All records below are to be set down exactly, each character intact.

START Task data

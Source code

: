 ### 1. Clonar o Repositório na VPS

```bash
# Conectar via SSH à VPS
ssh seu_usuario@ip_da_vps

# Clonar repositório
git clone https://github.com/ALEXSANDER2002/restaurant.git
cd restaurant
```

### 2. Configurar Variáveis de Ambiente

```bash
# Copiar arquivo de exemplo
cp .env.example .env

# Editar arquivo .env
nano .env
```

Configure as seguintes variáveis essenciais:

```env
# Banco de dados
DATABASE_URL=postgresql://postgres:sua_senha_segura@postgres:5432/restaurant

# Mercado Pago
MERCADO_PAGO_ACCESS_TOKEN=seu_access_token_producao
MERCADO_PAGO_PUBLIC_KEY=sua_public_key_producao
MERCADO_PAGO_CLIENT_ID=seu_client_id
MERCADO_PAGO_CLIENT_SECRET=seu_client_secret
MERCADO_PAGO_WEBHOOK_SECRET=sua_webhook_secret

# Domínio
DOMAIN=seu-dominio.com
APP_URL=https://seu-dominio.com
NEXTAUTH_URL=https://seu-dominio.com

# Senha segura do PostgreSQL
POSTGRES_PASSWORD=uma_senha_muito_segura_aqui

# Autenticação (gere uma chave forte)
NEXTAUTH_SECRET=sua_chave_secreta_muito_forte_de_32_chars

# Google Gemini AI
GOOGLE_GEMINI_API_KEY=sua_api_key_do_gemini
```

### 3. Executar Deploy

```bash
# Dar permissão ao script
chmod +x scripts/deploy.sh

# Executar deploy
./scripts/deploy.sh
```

END Task data

The answer
Source code

: ### 1. Clonar o Repositório na VPS

```bash
# Conectar via SSH à VPS
ssh seu_usuario@ip_da_vps

# Clonar repositório
git clone https://github.com/ALEXSANDER2002/restaurant.git
cd restaurant
```

### 2. Configurar Variáveis de Ambiente

```bash
# Copiar arquivo de exemplo
cp .env.example .env

# Editar arquivo .env
nano .env
```

Configure as seguintes variáveis essenciais:

```env
# Banco de dados
DATABASE_URL=postgresql://postgres:sua_senha_segura@postgres:5432/restaurant

# Mercado Pago
MERCADO_PAGO_ACCESS_TOKEN=seu_access_token_producao
MERCADO_PAGO_PUBLIC_KEY=sua_public_key_producao
MERCADO_PAGO_CLIENT_ID=seu_client_id
MERCADO_PAGO_CLIENT_SECRET=seu_client_secret
MERCADO_PAGO_WEBHOOK_SECRET=sua_webhook_secret

# Domínio
DOMAIN=seu-dominio.com
APP_URL=https://seu-dominio.com
NEXTAUTH_URL=https://seu-dominio.com

# Senha segura do PostgreSQL
POSTGRES_PASSWORD=uma_senha_muito_segura_aqui

# Autenticação (gere uma chave forte)
NEXTAUTH_SECRET=sua_chave_secreta_muito_forte_de_32_chars

# Google Gemini AI
GOOGLE_GEMINI_API_KEY=sua_api_key_do_gemini
```

### 3. Executar Deploy

```bash
# Dar permissão ao script
chmod +x scripts/deploy.sh

# Executar deploy
./scripts/deploy.sh
```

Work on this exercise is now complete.